Task goal
Return each record exactly as it appears, so that nothing is dropped or altered.

(Stored data)
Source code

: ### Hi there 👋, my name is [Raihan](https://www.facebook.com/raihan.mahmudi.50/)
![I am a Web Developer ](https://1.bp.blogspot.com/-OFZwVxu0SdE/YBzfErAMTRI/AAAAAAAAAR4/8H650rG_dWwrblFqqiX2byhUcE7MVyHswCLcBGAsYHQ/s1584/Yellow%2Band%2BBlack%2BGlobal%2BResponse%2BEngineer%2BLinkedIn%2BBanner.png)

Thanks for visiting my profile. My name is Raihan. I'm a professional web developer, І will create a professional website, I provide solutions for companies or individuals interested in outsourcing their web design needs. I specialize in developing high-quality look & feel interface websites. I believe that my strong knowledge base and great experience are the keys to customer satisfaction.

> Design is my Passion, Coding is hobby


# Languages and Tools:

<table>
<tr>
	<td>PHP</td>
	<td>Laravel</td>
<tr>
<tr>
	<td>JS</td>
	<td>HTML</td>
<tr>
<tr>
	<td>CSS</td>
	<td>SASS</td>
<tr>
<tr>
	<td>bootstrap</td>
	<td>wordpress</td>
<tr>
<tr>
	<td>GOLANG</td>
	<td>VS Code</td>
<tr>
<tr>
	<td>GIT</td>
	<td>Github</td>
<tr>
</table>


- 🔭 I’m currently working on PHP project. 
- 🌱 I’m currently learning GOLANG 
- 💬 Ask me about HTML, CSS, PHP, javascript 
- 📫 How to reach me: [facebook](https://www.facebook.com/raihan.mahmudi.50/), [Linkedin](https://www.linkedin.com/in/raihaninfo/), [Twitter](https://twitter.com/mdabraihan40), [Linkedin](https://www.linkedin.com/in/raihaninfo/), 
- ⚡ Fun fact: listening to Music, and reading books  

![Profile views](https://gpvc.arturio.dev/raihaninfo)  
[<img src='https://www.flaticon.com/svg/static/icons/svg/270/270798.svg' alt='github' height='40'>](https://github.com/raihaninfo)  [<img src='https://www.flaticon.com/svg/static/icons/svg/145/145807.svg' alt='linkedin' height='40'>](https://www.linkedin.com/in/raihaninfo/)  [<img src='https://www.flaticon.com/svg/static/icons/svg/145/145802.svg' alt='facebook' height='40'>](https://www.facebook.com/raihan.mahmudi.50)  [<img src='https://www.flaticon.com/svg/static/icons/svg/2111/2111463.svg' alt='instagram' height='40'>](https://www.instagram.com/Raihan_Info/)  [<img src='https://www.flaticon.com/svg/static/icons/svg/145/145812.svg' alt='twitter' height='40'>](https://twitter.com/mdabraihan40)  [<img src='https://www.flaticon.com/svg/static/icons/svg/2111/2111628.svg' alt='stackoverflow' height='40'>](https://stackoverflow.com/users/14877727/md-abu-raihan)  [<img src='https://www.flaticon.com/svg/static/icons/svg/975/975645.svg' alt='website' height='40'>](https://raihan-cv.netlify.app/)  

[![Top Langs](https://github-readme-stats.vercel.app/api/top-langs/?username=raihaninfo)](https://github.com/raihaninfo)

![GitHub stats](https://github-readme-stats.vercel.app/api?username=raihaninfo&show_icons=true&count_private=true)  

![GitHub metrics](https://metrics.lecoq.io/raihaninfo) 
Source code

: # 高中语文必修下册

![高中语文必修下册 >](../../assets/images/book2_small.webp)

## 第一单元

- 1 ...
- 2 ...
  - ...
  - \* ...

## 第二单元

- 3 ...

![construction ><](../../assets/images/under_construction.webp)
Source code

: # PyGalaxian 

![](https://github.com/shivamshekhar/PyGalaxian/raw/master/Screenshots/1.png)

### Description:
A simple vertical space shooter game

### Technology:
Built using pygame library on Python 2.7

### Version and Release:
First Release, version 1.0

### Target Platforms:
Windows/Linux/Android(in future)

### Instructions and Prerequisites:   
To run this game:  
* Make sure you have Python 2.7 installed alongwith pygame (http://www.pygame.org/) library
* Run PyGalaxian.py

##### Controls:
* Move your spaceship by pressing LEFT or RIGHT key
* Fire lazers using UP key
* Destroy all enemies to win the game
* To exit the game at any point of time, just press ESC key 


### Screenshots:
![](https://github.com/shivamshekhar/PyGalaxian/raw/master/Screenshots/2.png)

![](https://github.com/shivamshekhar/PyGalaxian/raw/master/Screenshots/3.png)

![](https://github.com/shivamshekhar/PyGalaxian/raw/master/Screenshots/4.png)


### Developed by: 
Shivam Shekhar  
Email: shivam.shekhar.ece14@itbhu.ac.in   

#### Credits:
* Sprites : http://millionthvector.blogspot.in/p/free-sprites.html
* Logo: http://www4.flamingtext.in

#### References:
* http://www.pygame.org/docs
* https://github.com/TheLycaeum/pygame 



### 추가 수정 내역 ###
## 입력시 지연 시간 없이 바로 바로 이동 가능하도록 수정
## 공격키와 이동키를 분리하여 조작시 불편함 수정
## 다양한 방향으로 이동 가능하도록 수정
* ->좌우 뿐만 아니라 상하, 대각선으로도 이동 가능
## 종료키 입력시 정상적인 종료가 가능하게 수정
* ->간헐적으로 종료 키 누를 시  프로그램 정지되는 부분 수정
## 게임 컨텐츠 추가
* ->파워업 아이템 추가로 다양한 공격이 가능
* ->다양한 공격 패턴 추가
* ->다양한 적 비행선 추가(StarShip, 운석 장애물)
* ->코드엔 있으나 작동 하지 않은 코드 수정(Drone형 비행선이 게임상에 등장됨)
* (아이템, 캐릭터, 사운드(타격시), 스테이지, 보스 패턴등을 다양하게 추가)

Your solution
Source code

: ### Hi there 👋, my name is [Raihan](https://www.facebook.com/raihan.mahmudi.50/)
![I am a Web Developer ](https://1.bp.blogspot.com/-OFZwVxu0SdE/YBzfErAMTRI/AAAAAAAAAR4/8H650rG_dWwrblFqqiX2byhUcE7MVyHswCLcBGAsYHQ/s1584/Yellow%2Band%2BBlack%2BGlobal%2BResponse%2BEngineer%2BLinkedIn%2BBanner.png)

Thanks for visiting my profile. My name is Raihan. I'm a professional web developer, І will create a professional website, I provide solutions for companies or individuals interested in outsourcing their web design needs. I specialize in developing high-quality look & feel interface websites. I believe that my strong knowledge base and great experience are the keys to customer satisfaction.

> Design is my Passion, Coding is hobby


# Languages and Tools:

<table>
<tr>
	<td>PHP</td>
	<td>Laravel</td>
<tr>
<tr>
	<td>JS</td>
	<td>HTML</td>
<tr>
<tr>
	<td>CSS</td>
	<td>SASS</td>
<tr>
<tr>
	<td>bootstrap</td>
	<td>wordpress</td>
<tr>
<tr>
	<td>GOLANG</td>
	<td>VS Code</td>
<tr>
<tr>
	<td>GIT</td>
	<td>Github</td>
<tr>
</table>


- 🔭 I’m currently working on PHP project. 
- 🌱 I’m currently learning GOLANG 
- 💬 Ask me about HTML, CSS, PHP, javascript 
- 📫 How to reach me: [facebook](https://www.facebook.com/raihan.mahmudi.50/), [Linkedin](https://www.linkedin.com/in/raihaninfo/), [Twitter](https://twitter.com/mdabraihan40), [Linkedin](https://www.linkedin.com/in/raihaninfo/), 
- ⚡ Fun fact: listening to Music, and reading books  

![Profile views](https://gpvc.arturio.dev/raihaninfo)  
[<img src='https://www.flaticon.com/svg/static/icons/svg/270/270798.svg' alt='github' height='40'>](https://github.com/raihaninfo)  [<img src='https://www.flaticon.com/svg/static/icons/svg/145/145807.svg' alt='linkedin' height='40'>](https://www.linkedin.com/in/raihaninfo/)  [<img src='https://www.flaticon.com/svg/static/icons/svg/145/145802.svg' alt='facebook' height='40'>](https://www.facebook.com/raihan.mahmudi.50)  [<img src='https://www.flaticon.com/svg/static/icons/svg/2111/2111463.svg' alt='instagram' height='40'>](https://www.instagram.com/Raihan_Info/)  [<img src='https://www.flaticon.com/svg/static/icons/svg/145/145812.svg' alt='twitter' height='40'>](https://twitter.com/mdabraihan40)  [<img src='https://www.flaticon.com/svg/static/icons/svg/2111/2111628.svg' alt='stackoverflow' height='40'>](https://stackoverflow.com/users/14877727/md-abu-raihan)  [<img src='https://www.flaticon.com/svg/static/icons/svg/975/975645.svg' alt='website' height='40'>](https://raihan-cv.netlify.app/)  

[![Top Langs](https://github-readme-stats.vercel.app/api/top-langs/?username=raihaninfo)](https://github.com/raihaninfo)

![GitHub stats](https://github-readme-stats.vercel.app/api?username=raihaninfo&show_icons=true&count_private=true)  

![GitHub metrics](https://metrics.lecoq.io/raihaninfo) 
Source code

: # 高中语文必修下册

![高中语文必修下册 >](../../assets/images/book2_small.webp)

## 第一单元

- 1 ...
- 2 ...
  - ...
  - \* ...

## 第二单元

- 3 ...

![construction ><](../../assets/images/under_construction.webp)
Source code

: # PyGalaxian 

![](https://github.com/shivamshekhar/PyGalaxian/raw/master/Screenshots/1.png)

### Description:
A simple vertical space shooter game

### Technology:
Built using pygame library on Python 2.7

### Version and Release:
First Release, version 1.0

### Target Platforms:
Windows/Linux/Android(in future)

### Instructions and Prerequisites:   
To run this game:  
* Make sure you have Python 2.7 installed alongwith pygame (http://www.pygame.org/) library
* Run PyGalaxian.py

##### Controls:
* Move your spaceship by pressing LEFT or RIGHT key
* Fire lazers using UP key
* Destroy all enemies to win the game
* To exit the game at any point of time, just press ESC key 


### Screenshots:
![](https://github.com/shivamshekhar/PyGalaxian/raw/master/Screenshots/2.png)

![](https://github.com/shivamshekhar/PyGalaxian/raw/master/Screenshots/3.png)

![](https://github.com/shivamshekhar/PyGalaxian/raw/master/Screenshots/4.png)


### Developed by: 
Shivam Shekhar  
Email: shivam.shekhar.ece14@itbhu.ac.in   

#### Credits:
* Sprites : http://millionthvector.blogspot.in/p/free-sprites.html
* Logo: http://www4.flamingtext.in

#### References:
* http://www.pygame.org/docs
* https://github.com/TheLycaeum/pygame 



### 추가 수정 내역 ###
## 입력시 지연 시간 없이 바로 바로 이동 가능하도록 수정
## 공격키와 이동키를 분리하여 조작시 불편함 수정
## 다양한 방향으로 이동 가능하도록 수정
* ->좌우 뿐만 아니라 상하, 대각선으로도 이동 가능
## 종료키 입력시 정상적인 종료가 가능하게 수정
* ->간헐적으로 종료 키 누를 시  프로그램 정지되는 부분 수정
## 게임 컨텐츠 추가
* ->파워업 아이템 추가로 다양한 공격이 가능
* ->다양한 공격 패턴 추가
* ->다양한 적 비행선 추가(StarShip, 운석 장애물)
* ->코드엔 있으나 작동 하지 않은 코드 수정(Drone형 비행선이 게임상에 등장됨)
* (아이템, 캐릭터, 사운드(타격시), 스테이지, 보스 패턴등을 다양하게 추가)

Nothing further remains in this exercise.